Alabama’s New “Southern Drawl” Song Couldn’t Be Worse


This story has been updated.

Alabama is getting ready to release what ostensibly is their first new studio album in nearly 15 years, yet the buzz around this upcoming project seems to be somewhere between muted to virtually non-existent. Over thirty #1 singles, three consecutive Entertainer of the Year awards back in the 80’s, and aside from the core fandom of the band, frankly nobody seems too excited, or even aware the new album is on the way.

Maybe that says something sad about where country music is today, or maybe it speaks to the mixed legacy of Alabama. The only reason Alabama wasn’t known as a pop country band in their day is because nobody really knew what pop country was during that era. Many of their hit singles were pretty simple compositions and concepts, and many were songs about songs, or music—“Song of the South,” “Mountain Music,” “If You’re Gonna Play in Texas.” But Alabama is also like the CCR of country; you start digging through their collected works and it’s just one song after another that was a super hit on radio, and reminds you of a by-gone time and a warm memory, just like a country song is supposed to do. They knew how to hone in on a good melody and put a popular sentiment behind it, and were as good or better than anyone at it in their era.

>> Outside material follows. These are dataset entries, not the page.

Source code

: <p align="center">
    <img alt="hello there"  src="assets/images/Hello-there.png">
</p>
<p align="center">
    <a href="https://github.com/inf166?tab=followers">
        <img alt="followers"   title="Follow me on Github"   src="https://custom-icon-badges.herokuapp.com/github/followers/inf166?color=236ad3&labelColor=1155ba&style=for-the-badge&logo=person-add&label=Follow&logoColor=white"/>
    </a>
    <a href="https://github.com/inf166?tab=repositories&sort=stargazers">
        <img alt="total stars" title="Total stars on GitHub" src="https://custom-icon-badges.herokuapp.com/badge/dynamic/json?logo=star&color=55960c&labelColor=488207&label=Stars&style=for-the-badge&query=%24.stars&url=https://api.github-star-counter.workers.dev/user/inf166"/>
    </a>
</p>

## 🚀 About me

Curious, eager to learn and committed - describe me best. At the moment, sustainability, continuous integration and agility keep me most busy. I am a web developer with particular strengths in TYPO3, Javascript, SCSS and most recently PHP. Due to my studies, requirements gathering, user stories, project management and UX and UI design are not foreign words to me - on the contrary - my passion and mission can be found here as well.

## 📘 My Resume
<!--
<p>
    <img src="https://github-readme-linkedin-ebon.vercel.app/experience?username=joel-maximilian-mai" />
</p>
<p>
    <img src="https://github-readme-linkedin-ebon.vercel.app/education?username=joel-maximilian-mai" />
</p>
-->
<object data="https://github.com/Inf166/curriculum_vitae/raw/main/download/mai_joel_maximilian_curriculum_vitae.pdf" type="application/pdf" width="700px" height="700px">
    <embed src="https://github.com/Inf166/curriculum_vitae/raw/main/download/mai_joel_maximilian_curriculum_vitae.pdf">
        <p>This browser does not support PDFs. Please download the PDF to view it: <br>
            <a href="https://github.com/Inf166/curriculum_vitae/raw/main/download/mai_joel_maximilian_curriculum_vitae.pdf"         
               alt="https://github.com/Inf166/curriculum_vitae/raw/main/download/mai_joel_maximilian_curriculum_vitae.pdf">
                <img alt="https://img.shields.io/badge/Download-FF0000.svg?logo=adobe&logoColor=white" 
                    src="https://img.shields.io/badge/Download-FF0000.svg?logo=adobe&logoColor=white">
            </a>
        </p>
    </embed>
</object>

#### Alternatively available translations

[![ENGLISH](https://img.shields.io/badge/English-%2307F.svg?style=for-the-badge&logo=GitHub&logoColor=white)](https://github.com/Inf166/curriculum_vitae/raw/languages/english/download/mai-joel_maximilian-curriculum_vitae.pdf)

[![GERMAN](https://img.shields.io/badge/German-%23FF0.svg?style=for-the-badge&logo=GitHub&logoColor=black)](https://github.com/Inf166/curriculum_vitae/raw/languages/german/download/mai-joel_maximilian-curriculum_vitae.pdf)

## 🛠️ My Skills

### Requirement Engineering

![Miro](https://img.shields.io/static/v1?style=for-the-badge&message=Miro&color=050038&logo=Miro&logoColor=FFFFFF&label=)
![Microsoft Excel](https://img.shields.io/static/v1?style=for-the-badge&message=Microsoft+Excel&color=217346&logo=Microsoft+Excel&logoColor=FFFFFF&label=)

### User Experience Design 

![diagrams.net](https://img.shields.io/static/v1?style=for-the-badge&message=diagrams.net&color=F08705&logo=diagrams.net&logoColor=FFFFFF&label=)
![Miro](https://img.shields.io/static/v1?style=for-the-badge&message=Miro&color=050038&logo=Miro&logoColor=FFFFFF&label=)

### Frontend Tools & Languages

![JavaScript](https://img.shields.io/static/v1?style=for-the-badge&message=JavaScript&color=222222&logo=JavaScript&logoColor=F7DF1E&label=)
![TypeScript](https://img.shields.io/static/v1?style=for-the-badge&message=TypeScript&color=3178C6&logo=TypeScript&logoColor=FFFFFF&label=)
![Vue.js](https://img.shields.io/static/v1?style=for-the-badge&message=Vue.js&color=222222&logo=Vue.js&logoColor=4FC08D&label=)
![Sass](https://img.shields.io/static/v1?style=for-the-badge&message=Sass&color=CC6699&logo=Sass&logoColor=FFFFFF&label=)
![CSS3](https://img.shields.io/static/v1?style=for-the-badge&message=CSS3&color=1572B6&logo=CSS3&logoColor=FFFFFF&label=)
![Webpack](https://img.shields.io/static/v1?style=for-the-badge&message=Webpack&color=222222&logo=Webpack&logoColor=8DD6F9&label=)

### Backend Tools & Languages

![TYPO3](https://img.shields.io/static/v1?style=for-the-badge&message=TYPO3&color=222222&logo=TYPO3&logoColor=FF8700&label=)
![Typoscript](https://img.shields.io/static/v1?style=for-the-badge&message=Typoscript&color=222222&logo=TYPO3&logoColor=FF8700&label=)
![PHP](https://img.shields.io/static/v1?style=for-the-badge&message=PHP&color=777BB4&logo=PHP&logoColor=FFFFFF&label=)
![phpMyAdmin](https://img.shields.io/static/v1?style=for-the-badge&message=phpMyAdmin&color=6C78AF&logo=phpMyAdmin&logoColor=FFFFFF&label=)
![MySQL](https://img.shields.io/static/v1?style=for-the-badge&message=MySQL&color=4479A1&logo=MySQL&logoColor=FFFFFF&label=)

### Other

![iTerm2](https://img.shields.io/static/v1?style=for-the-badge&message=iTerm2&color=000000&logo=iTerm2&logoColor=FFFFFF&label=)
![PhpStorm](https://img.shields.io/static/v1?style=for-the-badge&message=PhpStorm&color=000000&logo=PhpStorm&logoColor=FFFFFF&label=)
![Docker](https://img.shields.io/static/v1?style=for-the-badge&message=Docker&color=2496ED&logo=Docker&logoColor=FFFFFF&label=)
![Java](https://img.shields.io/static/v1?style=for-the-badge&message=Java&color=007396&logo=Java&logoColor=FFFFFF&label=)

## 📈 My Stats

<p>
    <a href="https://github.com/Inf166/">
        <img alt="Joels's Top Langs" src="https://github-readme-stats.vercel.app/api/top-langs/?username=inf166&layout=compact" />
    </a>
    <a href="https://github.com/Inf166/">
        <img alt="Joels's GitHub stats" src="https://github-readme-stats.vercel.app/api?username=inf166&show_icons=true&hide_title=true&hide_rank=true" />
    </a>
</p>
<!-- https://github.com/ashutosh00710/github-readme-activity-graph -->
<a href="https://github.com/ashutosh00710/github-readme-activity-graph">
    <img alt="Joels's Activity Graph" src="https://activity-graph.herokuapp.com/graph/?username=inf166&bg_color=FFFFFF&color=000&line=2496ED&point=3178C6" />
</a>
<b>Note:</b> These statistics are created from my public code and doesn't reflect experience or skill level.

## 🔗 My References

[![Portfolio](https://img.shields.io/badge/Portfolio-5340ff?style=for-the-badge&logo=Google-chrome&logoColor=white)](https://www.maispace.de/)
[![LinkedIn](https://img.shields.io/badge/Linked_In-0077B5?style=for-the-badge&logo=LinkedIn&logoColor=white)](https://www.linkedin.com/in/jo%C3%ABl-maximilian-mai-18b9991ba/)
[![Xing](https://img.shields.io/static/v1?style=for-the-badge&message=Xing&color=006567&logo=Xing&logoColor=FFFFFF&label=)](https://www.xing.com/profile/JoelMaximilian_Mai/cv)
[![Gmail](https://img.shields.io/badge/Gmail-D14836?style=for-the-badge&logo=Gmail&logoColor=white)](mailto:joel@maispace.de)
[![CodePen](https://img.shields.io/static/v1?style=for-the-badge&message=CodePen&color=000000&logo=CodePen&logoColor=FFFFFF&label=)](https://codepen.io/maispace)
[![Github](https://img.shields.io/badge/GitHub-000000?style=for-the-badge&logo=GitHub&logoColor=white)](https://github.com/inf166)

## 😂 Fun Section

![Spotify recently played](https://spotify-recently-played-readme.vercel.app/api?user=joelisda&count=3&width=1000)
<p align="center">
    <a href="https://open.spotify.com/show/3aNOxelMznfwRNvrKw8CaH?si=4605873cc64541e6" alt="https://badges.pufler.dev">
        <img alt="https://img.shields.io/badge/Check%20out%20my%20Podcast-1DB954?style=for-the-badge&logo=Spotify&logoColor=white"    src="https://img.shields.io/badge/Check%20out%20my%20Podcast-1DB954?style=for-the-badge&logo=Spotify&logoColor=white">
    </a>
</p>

Alabama is easy to pick on and hard to hate, and they’re members of the Country Music Hall of Famers, and deservedly so. But I can’t imagine a more jarring and ill-advised way to end their 15-year recording hiatus than with the title track of their upcoming September 18th release, “Southern Drawl.” For the people who’ve been pointing to Alabama as the precursor of Bro-Country, well you just got a glowing piece of evidence toward your argument delivered to you on a silver platter, with fireworks shooting out of the centerpiece, sparklers lining the sides, and spotlights shooting straight down on it. “Southern Drawl” is a formulaic, aggressively laundry list, stereotypical Bro-Country song if there ever was one that is so embarrassingly pandering in nature it carries the unintended gift of accidental comedy.

From the “We Will Rock You” intro, to the obnoxious overdriven arena rock guitar, to the awkwardly and uncharacteristically non-synchronous performances by Alabama founding members Randy Owen, Teddy Gentry, and Jeff Cook, “Southern Drawl” isn’t just bad, it’s something that makes you wish you could go back and completely erase it from your country music consciousness lest it run rampant through your memory and sully any rosy regards you had for Alabama’s past accomplishments. Yes, it’s that terrible.

If Maddie & Tae were standing to the side of the stage with their checklist, every square would be marked by the end of “Southern Drawl.” Beer, trucks, backroads, the interjected praising of the troops thrown in—it’s all here. Alabama even piped in a crowd cheering for them throughout the track. I mean the hubris of this thing. And listening to these guys trying to emulate the melody-vacant rhythmic pentameter of a modern Bro-Country song is like the country music equivalent of some 60-year-old original-era rappers coming out with clocks around their necks trying to perform modern hip-hop. Word to your mother. Alabama is just completely out of their element, and can barely keep up with the instrument track.

If you needed any more evidence that 2015 is the year of selling out in country music, this is it. Alabama waited 15 years to premier this? And the thing about selling out is that you better be successful with it because otherwise you alienate your core fans and still don’t reap the rewards of a commercially-successful move. This is the unfortunate place so many country artists who entered 2015 with their dignity still in tact are finding themselves in, and you can add Alabama to the list. “Southern Drawl” was premiered by Billboard on September 3rd, and by the time of this review, still hadn’t received even 2,500 listens on SoundCloud. 15 years, and this is the amount of enthusiasm and anticipation Alabama can draw for this song.

“Southern Drawl” will be one of the worst songs to be released in country music in all of 2015. The album Southern Drawl can only be better than this first song, because it would be impossible for it to be any worse. “Southern Drawl” not only fails to create any bit of interest for their new album, it even fails to live up to even the most modest accounts of Alabama’s legacy.